In order to simplify our proposed model and reduce the cost of computation, we adopt an incremental update method as other researchers do in [5, 10, 24], which only use current frame to partially update previous correlation filters when tracking online. Given the $t_{th}$ frame in a video sequence, let $p^t$ and $s^t$ denote the position and size of target in this frame, which are predicted by the tracker. $F^t$ is updated as follows:

$$\begin{aligned} F^{t}_{c} = \frac{A^{t}}{B^{t}} = \frac{(1 - \eta ) A^{t-1} + \eta \hat{A}^{t}}{(1 - \eta ) B^{t-1} + \eta \hat{B}^{t}} \end{aligned}$$

(4)

where

$$\begin{aligned} \hat{F}^{t}_{c} = \frac{\hat{A}^{t}}{\hat{B}^{t}}=\frac{Y^{t} \odot {\bar{X}^{t}_{c}}}{\sum _{c=1}^{c=C}X^{t}_{c} \odot \bar{X}^{t}_{c}+ \lambda } \end{aligned}$$

(5)

and the parameter $\eta $ is the learning rate of correlation filters.

Location Correlation Filter: Since features extracted by a pre-trained CNN are used in LCF, so $x^{t}$ and $f^{t}$ are three dimensional, which means $x^{t}, f^{t} \in \mathfrak {R}^{M\times N\times C}$. Let $y^t_l \in \mathfrak {R}^{M \times N}$ denote the desired output of LCF and it is a 2-D Gaussian shape distribution which is determined by the mean $\mu ^t_l$ and standard deviation $\delta ^t_l$. Suppose features from K convolution layers are used in our algorithm, there will be K independent correlation filters in LCF, which means:

$$\begin{aligned} \text {LCF} = \{F^{k,t}|k = 1,2,\ldots ,K \} \end{aligned}$$

(6)

each $F^{k,t}$ has a weight $w^{k}$, and $\sum _{k=1}^{k=K}w^{k} = 1$. The location of target predicted by $F^{k,t}$ is the coordinate $(m^k,n^k)$ of the maximum value in $r^k$. The ultimate location of target is computed as follows:

$$\begin{aligned} (m,n) = \sum _{k=1}^{k=K}w^{k} \cdot (m^k,n^k) \end{aligned}$$

(7)

the symbol $\cdot $ denote the product of two scalars. Once the ultimate location of target is predicted, there will be a loss between $(m^k,n^k)$ and (m, n), which implies the stability of $F^{k,t}$. And the weight $w^{k}$ is updated according to the stability of $F^{k,t}$. Please refer to [24] for more information.
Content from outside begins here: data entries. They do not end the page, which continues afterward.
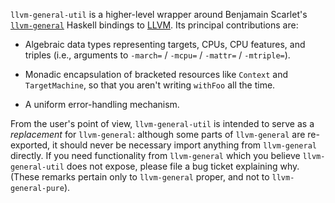 `llvm-general-util` is a higher-level wrapper around Benjamain
Scarlet's [`llvm-general`](https://github.com/bscarlet/llvm-general)
Haskell bindings to [LLVM](http://llvm.org). Its principal
contributions are:

  * Algebraic data types representing targets, CPUs, CPU features, and
    triples (i.e., arguments to `-march=` / `-mcpu=` / `-mattr=` /
    `-mtriple=`).

  * Monadic encapsulation of bracketed resources like `Context` and
    `TargetMachine`, so that you aren't writing `withFoo` all the
    time.
    
  * A uniform error-handling mechanism.
 
From the user's point of view, `llvm-general-util` is intended to
serve as a *replacement* for `llvm-general`: although some parts of
`llvm-general` are re-exported, it should never be necessary import
anything from `llvm-general` directly. If you need functionality from
`llvm-general` which you believe `llvm-general-util` does not expose,
please file a bug ticket explaining why. (These remarks pertain only
to `llvm-general` proper, and not to `llvm-general-pure`).

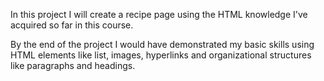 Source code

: In this project I will create a recipe page using the HTML knowledge I've acquired so far in this course.

By the end of the project I would have demonstrated my basic skills using HTML elements like list, images, hyperlinks and organizational structures like paragraphs and headings.
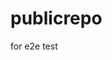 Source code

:# publicrepo
for e2e test















































































































































































































































































































































































































































































































































































































































































































































































































































































































































































































































































































































































































































































































































































































































































































































































































































































































































































































































































































































































































































































































































































































































































































































































































































































































































































































































































































































































































































































































































































































































































































































































































































































































































































































































































































































































































































































































































































































































































































































































































































































































































































































































































































































































































































































































































































































































































































































































































































































































































































































































































































































































































































































































































































































































































































































































































































































































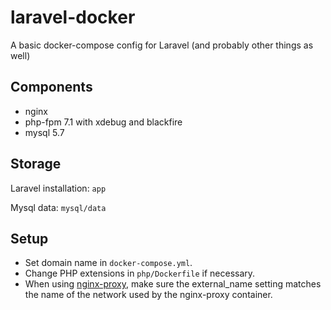 # laravel-docker
A basic docker-compose config for Laravel (and probably other things as well)

## Components

- nginx
- php-fpm 7.1 with xdebug and blackfire
- mysql 5.7

## Storage

Laravel installation: `app`

Mysql data: `mysql/data`

## Setup

- Set domain name in `docker-compose.yml`.
- Change PHP extensions in `php/Dockerfile` if necessary.
- When using [nginx-proxy](https://github.com/jwilder/nginx-proxy), make sure the external_name setting matches the name of the network used by the nginx-proxy container.
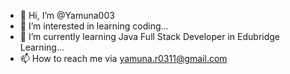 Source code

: - 👋 Hi, I’m @Yamuna003
- 👀 I’m interested in learning coding...
- 🌱 I’m currently learning Java Full Stack Developer in Edubridge Learning...
- 📫 How to reach me via yamuna.r0311@gmail.com

<!---
Yamuna003/Yamuna003 is a ✨ special ✨ repository because its `README.md` (this file) appears on your GitHub profile.
You can click the Preview link to take a look at your changes.
--->
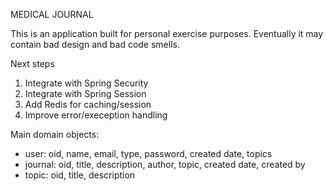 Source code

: MEDICAL JOURNAL

This is an application built for personal exercise purposes.
Eventually it may contain bad design and bad code smells.

Next steps
1. Integrate with Spring Security
2. Integrate with Spring Session
3. Add Redis for caching/session
4. Improve error/exeception handling

Main domain objects:
- user: oid, name, email, type, password, created date, topics
- journal: oid, title, description, author, topic, created date, created by
- topic: oid, title, description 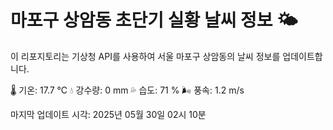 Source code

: 
# 마포구 상암동 초단기 실황 날씨 정보 🌤️

이 리포지토리는 기상청 API를 사용하여 서울 마포구 상암동의 날씨 정보를 업데이트합니다. 

🌡️ 기온: 17.7 ℃
💧 강수량: 0 mm
💦 습도: 71 %
🌬️ 풍속: 1.2 m/s

마지막 업데이트 시각: 2025년 05월 30일 02시 10분    
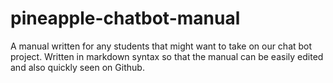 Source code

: # pineapple-chatbot-manual
A manual written for any students that might want to take on our chat bot project. Written in markdown syntax so that the manual can be easily edited and also quickly seen on Github.
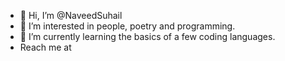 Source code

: - 👋 Hi, I’m @NaveedSuhail
- 👀 I’m interested in people, poetry and programming.
- 🌱 I’m currently learning the basics of a few coding languages.
- Reach me at 
<!---
NaveedSuhail/NaveedSuhail is a ✨ special ✨ repository because its `README.md` (this file) appears on your GitHub profile.
You can click the Preview link to take a look at your changes.
--->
It should be noted that the mean of $y^{t}_l$ is set to 0 and the standard deviation $\delta ^t_l$ is proportional to the target size $s^{t}$, i.e.:

$$\begin{aligned} \delta ^t_l \varpropto s^t \end{aligned}$$

(8)

which means the desired output $y^t_l$ of location correlation filter is controlled by $\delta ^t_l$ and it is dynamically updated to adjust to the scale variation of target. While in HDT [24] and DSST [10], the desired outputs of correlation filters are fixed since the first frame in a video sequence, which has a negative impact on the performance of trackers. Suppose we choose a reference system $\phi $ in the image from the perspective of tracking target and the target make a translation distance D in $\phi $. Now we jump out of the image and choose a reference system $\phi '$ in the screen from the respective of observer and the target make a translation distance $D'$ in $\phi '$. Since the location estimation is completed in $\phi '$ and it’s a common sense that the larger $s^t$ is, the larger $D'$ will be when D is a constant and vice versa, which means the location estimation is relevant to the size of target.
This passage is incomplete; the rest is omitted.